On Quantum Cohomology Rings of Fano Manifolds and a Formula of Vafa and Intriligator

TL;DR

This paper establishes a general structure theorem for quantum cohomology rings of Fano manifolds, applies it to compute quantum cohomology of Grassmannians, and proves a notable formula of Vafa and Intriligator for intersection numbers.

Contribution

It introduces a broad structure theorem for quantum cohomology rings and generalizes a key formula to all Fano manifolds with complete intersection cohomology.

Findings

Rigorous computation of quantum cohomology for Grassmannians

Proof of Vafa-Intriligator formula for intersection numbers

Generalization of the formula to all Fano manifolds with complete intersection cohomology

Abstract

We observe a general structure theorem for quantum cohomology rings, a non-homogeneous version of the usual cohomology ring encoding information about (almost holomorphic) rational curves.
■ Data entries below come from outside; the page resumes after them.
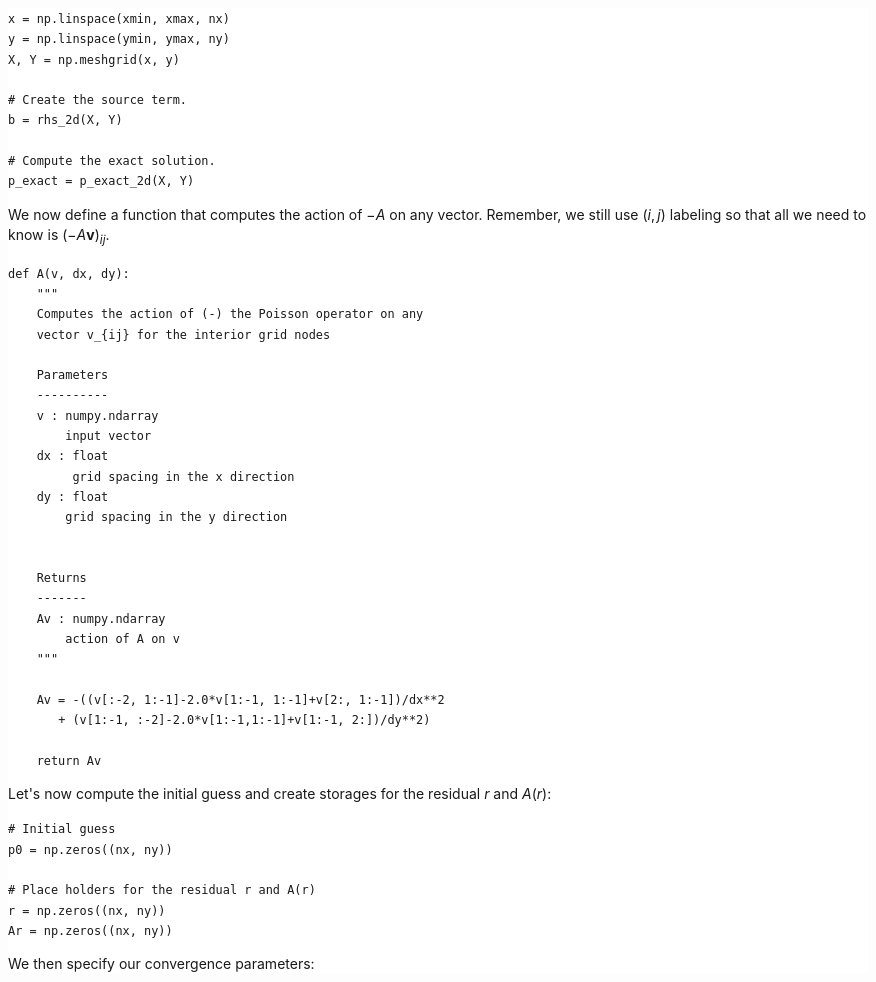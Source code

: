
 ```{code-cell} ipython3
x = np.linspace(xmin, xmax, nx)
y = np.linspace(ymin, ymax, ny)
X, Y = np.meshgrid(x, y)

# Create the source term.
b = rhs_2d(X, Y)

# Compute the exact solution.
p_exact = p_exact_2d(X, Y)
```

We now define a function that computes the action of $-A$ on any vector. Remember, we still use $(i, j)$ labeling so that all we need to know is $(-A\boldsymbol v)_{ij}$.

```{code-cell} ipython3
def A(v, dx, dy):
    """
    Computes the action of (-) the Poisson operator on any
    vector v_{ij} for the interior grid nodes
    
    Parameters
    ----------
    v : numpy.ndarray
        input vector
    dx : float
         grid spacing in the x direction
    dy : float
        grid spacing in the y direction
        

    Returns
    -------
    Av : numpy.ndarray
        action of A on v
    """
    
    Av = -((v[:-2, 1:-1]-2.0*v[1:-1, 1:-1]+v[2:, 1:-1])/dx**2 
       + (v[1:-1, :-2]-2.0*v[1:-1,1:-1]+v[1:-1, 2:])/dy**2)
    
    return Av
```

Let's now compute the initial guess and create storages for the residual $r$ and $A(r)$:

```{code-cell} ipython3
# Initial guess
p0 = np.zeros((nx, ny))

# Place holders for the residual r and A(r)
r = np.zeros((nx, ny))
Ar = np.zeros((nx, ny))
```

We then specify our convergence parameters:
An application is the rigorous computation of the quantum cohomology of Grassmannians. As purely algebraic consequence we prove a beautiful formula of Vafa and Intriligator for intersection numbers of certain compactifications of moduli spaces of maps from a Riemann surface (any genus) to G(k,n) which recently has excited many mathematicians. The formula generalizes to any Fano manifold whose cohomology ring can be presented as complete intersection.